Location: State of Being
35,879 posts, read 77,483,478 times
Reputation: 22752
Quote:
Originally Posted by cpg35223 View Post
Oh, here's a biggie:

Always have a plan, but never have an agenda.

I have found that huge amounts of unhappiness is created by simply not knowing what to do next, whether in work, career, personal lives, or just going to the store. Time is the stuff life is made of, and wasting it makes one unhappy. Plus it can waste huge amounts of money, too.

By this, I'm not saying, "Okay, we're going out for the evening. At 6:55, I'll pick you up. At 7:15, we'll arrive at the restaurant. By 9:00, I'll pay the tab, leaving us twenty minutes to say truly witty things, then go back to your place by 10:00 for 53 minutes of whoopee." But just knowing what you want to do next in life solves a host of problems. Yet most people have no clue what they'll be doing six hours from now.
I believe in "contingency planning." A is the ideal; but B is the back up plan if A doesn't work . . . and C is what one does when all else fails.

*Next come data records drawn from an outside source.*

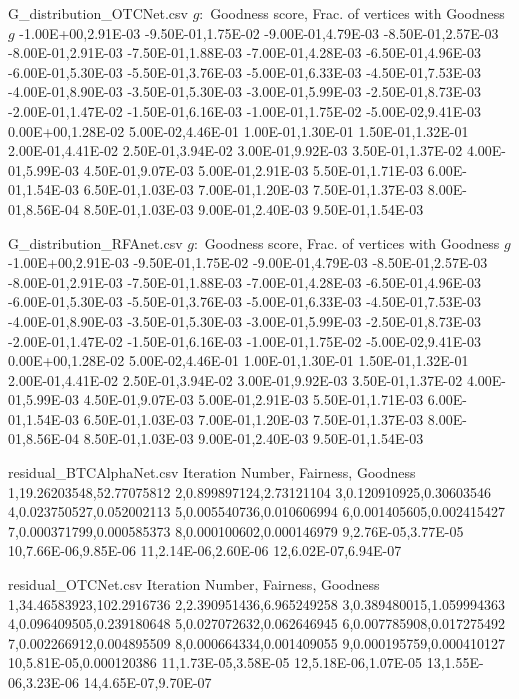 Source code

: \begin{filecontents*}{G_distribution_OTCNet.csv}
$g:$ Goodness score, Frac. of vertices with Goodness $g$
-1.00E+00,2.91E-03
-9.50E-01,1.75E-02
-9.00E-01,4.79E-03
-8.50E-01,2.57E-03
-8.00E-01,2.91E-03
-7.50E-01,1.88E-03
-7.00E-01,4.28E-03
-6.50E-01,4.96E-03
-6.00E-01,5.30E-03
-5.50E-01,3.76E-03
-5.00E-01,6.33E-03
-4.50E-01,7.53E-03
-4.00E-01,8.90E-03
-3.50E-01,5.30E-03
-3.00E-01,5.99E-03
-2.50E-01,8.73E-03
-2.00E-01,1.47E-02
-1.50E-01,6.16E-03
-1.00E-01,1.75E-02
-5.00E-02,9.41E-03
0.00E+00,1.28E-02
5.00E-02,4.46E-01
1.00E-01,1.30E-01
1.50E-01,1.32E-01
2.00E-01,4.41E-02
2.50E-01,3.94E-02
3.00E-01,9.92E-03
3.50E-01,1.37E-02
4.00E-01,5.99E-03
4.50E-01,9.07E-03
5.00E-01,2.91E-03
5.50E-01,1.71E-03
6.00E-01,1.54E-03
6.50E-01,1.03E-03
7.00E-01,1.20E-03
7.50E-01,1.37E-03
8.00E-01,8.56E-04
8.50E-01,1.03E-03
9.00E-01,2.40E-03
9.50E-01,1.54E-03
\end{filecontents*}

\begin{filecontents*}{G_distribution_RFAnet.csv}
$g:$ Goodness score, Frac. of vertices with Goodness $g$
-1.00E+00,2.91E-03
-9.50E-01,1.75E-02
-9.00E-01,4.79E-03
-8.50E-01,2.57E-03
-8.00E-01,2.91E-03
-7.50E-01,1.88E-03
-7.00E-01,4.28E-03
-6.50E-01,4.96E-03
-6.00E-01,5.30E-03
-5.50E-01,3.76E-03
-5.00E-01,6.33E-03
-4.50E-01,7.53E-03
-4.00E-01,8.90E-03
-3.50E-01,5.30E-03
-3.00E-01,5.99E-03
-2.50E-01,8.73E-03
-2.00E-01,1.47E-02
-1.50E-01,6.16E-03
-1.00E-01,1.75E-02
-5.00E-02,9.41E-03
0.00E+00,1.28E-02
5.00E-02,4.46E-01
1.00E-01,1.30E-01
1.50E-01,1.32E-01
2.00E-01,4.41E-02
2.50E-01,3.94E-02
3.00E-01,9.92E-03
3.50E-01,1.37E-02
4.00E-01,5.99E-03
4.50E-01,9.07E-03
5.00E-01,2.91E-03
5.50E-01,1.71E-03
6.00E-01,1.54E-03
6.50E-01,1.03E-03
7.00E-01,1.20E-03
7.50E-01,1.37E-03
8.00E-01,8.56E-04
8.50E-01,1.03E-03
9.00E-01,2.40E-03
9.50E-01,1.54E-03
\end{filecontents*}

\begin{filecontents*}{residual_BTCAlphaNet.csv}
Iteration Number, Fairness, Goodness
1,19.26203548,52.77075812
2,0.899897124,2.73121104
3,0.120910925,0.30603546
4,0.023750527,0.052002113
5,0.005540736,0.010606994
6,0.001405605,0.002415427
7,0.000371799,0.000585373
8,0.000100602,0.000146979
9,2.76E-05,3.77E-05
10,7.66E-06,9.85E-06
11,2.14E-06,2.60E-06
12,6.02E-07,6.94E-07
\end{filecontents*}

\begin{filecontents*}{residual_OTCNet.csv}
Iteration Number, Fairness, Goodness
1,34.46583923,102.2916736
2,2.390951436,6.965249258
3,0.389480015,1.059994363
4,0.096409505,0.239180648
5,0.027072632,0.062646945
6,0.007785908,0.017275492
7,0.002266912,0.004895509
8,0.000664334,0.001409055
9,0.000195759,0.000410127
10,5.81E-05,0.000120386
11,1.73E-05,3.58E-05
12,5.18E-06,1.07E-05
13,1.55E-06,3.23E-06
14,4.65E-07,9.70E-07
\end{filecontents*}

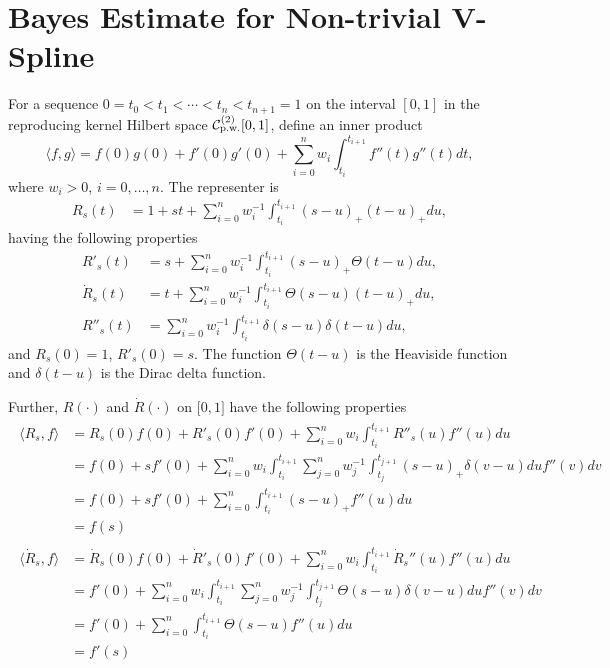 \section{Bayes Estimate for Non-trivial V-Spline}



For a sequence $0=t_0 < t_1<\cdots <t_n <t_{n+1}=1$ on the interval $[0,1]$ in the reproducing kernel Hilbert space  $\mathcal{C}_{\mbox{\scriptsize p.w.}}^{(2)}[0,1]$, define an inner product 
\begin{equation}
\langle f,g\rangle = f(0)g(0)+f'(0)g'(0)+\sum_{i=0}^{n}w_i\int_{t_i}^{t_{i+1}}f''(t)g''(t)dt,
\end{equation}
where $w_i>0$, $i=0,\ldots,n$. The representer is 
\begin{align}
R_s(t) &= 1+st+\sum_{i=0}^{n}w_i^{-1}\int_{t_i}^{t_{i+1}}(s-u)_+(t-u)_+du, 
\end{align}
having the following properties 
\begin{align}
R'_s(t) &= s+\sum_{i=0}^{n}w_i^{-1}\int_{t_i}^{t_{i+1}}(s-u)_+\Theta(t-u) du,\\
\dot{R}_s(t) &= t+\sum_{i=0}^{n}w_i^{-1}\int_{t_i}^{t_{i+1}}\Theta(s-u)(t-u)_+ du,\\
R''_s(t) & = \sum_{i=0}^{n}w_i^{-1}\int_{t_i}^{t_{i+1}}\delta(s-u)\delta(t-u)du, 
\end{align}
and $R_s(0)=1$, $R'_s(0)=s$. The function $\Theta(t-u)$ is the Heaviside function and $\delta(t-u)$ is the Dirac delta function. 

Further, $R(\cdot)$ and $\dot{R}(\cdot)$ on $\lbrack0,1\rbrack$ have the following properties 
\begin{align}
\begin{split}
\langle R_s, f \rangle &= R_s(0)f(0)+R'_s(0)f'(0)+\sum_{i=0}^{n}w_i\int_{t_i}^{t_{i+1}}R''_s(u)f''(u)du\\
&=f(0)+sf'(0)+\sum_{i=0}^{n}w_i \int_{t_i}^{t_{i+1}}  \sum_{j=0}^n w_j^{-1} \int_{t_j}^{t_{j+1}} (s-u)_+\delta(v-u)du f''(v)dv\\
&= f(0)+sf'(0)+\sum_{i=0}^n\int_{t_i}^{t_{i+1}}(s-u)_+f''(u)du \\
&=f(s)
\end{split} \\
\begin{split}
\langle \dot{R}_s, f \rangle &= \dot{R}_s(0)f(0)+\dot{R}'_s(0)f'(0)+\sum_{i=0}^{n}w_i\int_{t_i}^{t_{i+1}}\dot{R}_s''(u)f''(u)du\\
&=f'(0)+\sum_{i=0}^{n}w_i \int_{t_i}^{t_{i+1}}  \sum_{j=0}^n w_j^{-1} \int_{t_j}^{t_{j+1}} \Theta(s-u)\delta(v-u)du f''(v)dv\\
&=f'(0)+\sum_{i=0}^n\int_{t_i}^{t_{i+1}}\Theta(s-u)f''(u)du \\
&=f'(s)
\end{split}
\end{align}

I grew up in a very over-scheduled home, and I didn't have any input into what I was required to do. So, as soon as I left at nearly-18, I just wandered around, refusing to schedule anything. Life was reacted to; what I did was on a whim or at someone else's last minute suggestion. That was a bad thing. One needs to schedule study time in order to make good grades in college, LOL!!! After one year of laundry stacking up and Bs when I should have made As . . . I figured something out: I could decide how I spent my time, and schedule fun time as well as study and clean up time. I didn't have to be pressured w/ someone else's expectations all the time, but rather - I could have my OWN expectations and standards - and challenge MYSELF.

Along the way, I learned that some people are "firemen" and some are "knitters."

The firemen respond to life. They are reactive. No longterm planning or proactive intervention . . .They only move when the siren sounds. They have long stretches of little activity and then have to rush around in an adrenalin surge to get things taken care of "in the nick of time."

The knitters have a vision. They are counting out stitches. They know how many stitches are in every line. They are following a plan. They end up w/ a sweater that fits perfectly and represents months of paying attention to life.

I decided I would rather calmly count out the stitches than wait for the bell to sound and rush around at the last moment to accomplish what could have been a sure and steady (less stressful) process.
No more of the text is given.